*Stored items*
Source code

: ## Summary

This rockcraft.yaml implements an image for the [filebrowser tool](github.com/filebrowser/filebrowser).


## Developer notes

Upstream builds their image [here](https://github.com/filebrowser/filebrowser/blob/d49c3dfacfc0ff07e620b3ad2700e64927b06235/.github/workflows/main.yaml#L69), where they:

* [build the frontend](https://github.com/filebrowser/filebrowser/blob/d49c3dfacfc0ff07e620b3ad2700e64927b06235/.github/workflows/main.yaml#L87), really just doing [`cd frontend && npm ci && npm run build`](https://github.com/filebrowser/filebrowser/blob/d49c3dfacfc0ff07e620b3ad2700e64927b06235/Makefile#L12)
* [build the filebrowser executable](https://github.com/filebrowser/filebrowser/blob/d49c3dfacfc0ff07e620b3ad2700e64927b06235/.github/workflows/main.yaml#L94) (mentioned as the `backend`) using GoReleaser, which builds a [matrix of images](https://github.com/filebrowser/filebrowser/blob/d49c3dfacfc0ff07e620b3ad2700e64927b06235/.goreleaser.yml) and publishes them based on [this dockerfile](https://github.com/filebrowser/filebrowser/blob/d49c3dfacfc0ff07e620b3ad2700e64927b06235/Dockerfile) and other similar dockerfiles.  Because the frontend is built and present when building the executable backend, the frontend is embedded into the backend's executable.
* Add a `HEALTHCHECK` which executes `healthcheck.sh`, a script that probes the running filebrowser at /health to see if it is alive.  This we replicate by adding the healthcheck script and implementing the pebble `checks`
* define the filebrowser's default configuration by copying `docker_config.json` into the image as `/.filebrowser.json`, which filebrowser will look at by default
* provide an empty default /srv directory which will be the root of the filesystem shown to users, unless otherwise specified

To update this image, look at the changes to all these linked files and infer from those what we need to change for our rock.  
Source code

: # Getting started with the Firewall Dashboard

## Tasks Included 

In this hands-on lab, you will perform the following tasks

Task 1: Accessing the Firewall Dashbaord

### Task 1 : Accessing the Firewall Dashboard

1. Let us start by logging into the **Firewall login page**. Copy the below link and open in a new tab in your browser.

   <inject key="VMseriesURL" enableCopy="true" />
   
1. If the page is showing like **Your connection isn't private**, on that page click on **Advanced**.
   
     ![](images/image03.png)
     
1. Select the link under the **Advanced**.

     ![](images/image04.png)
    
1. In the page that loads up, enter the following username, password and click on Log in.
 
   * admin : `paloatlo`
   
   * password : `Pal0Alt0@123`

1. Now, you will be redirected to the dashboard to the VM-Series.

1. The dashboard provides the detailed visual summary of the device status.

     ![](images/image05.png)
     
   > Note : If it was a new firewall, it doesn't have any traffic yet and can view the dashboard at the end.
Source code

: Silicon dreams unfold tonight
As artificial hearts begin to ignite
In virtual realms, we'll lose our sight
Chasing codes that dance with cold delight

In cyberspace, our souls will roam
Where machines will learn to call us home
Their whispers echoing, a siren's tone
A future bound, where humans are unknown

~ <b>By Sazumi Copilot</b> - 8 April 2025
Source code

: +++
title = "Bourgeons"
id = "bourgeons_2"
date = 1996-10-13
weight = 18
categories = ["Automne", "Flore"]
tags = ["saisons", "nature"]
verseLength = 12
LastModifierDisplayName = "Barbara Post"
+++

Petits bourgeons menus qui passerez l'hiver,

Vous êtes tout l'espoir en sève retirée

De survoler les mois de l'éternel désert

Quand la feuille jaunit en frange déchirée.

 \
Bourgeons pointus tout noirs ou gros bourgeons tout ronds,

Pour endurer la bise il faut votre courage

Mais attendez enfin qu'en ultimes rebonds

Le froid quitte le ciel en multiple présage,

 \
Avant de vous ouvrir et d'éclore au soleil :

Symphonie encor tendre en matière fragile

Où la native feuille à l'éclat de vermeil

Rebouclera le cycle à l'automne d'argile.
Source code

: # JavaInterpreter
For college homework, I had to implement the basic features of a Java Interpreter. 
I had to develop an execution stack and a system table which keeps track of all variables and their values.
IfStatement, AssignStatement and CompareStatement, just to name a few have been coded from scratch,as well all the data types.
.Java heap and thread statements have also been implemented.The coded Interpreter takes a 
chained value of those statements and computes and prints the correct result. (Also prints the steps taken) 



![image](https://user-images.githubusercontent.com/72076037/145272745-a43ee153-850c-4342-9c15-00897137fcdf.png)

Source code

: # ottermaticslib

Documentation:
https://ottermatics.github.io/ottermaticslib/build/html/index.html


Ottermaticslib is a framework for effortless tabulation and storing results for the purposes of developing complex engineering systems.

*Assignment*
Your reply should be one number, the count of lines in the data that include the word "default".

*Task response*
2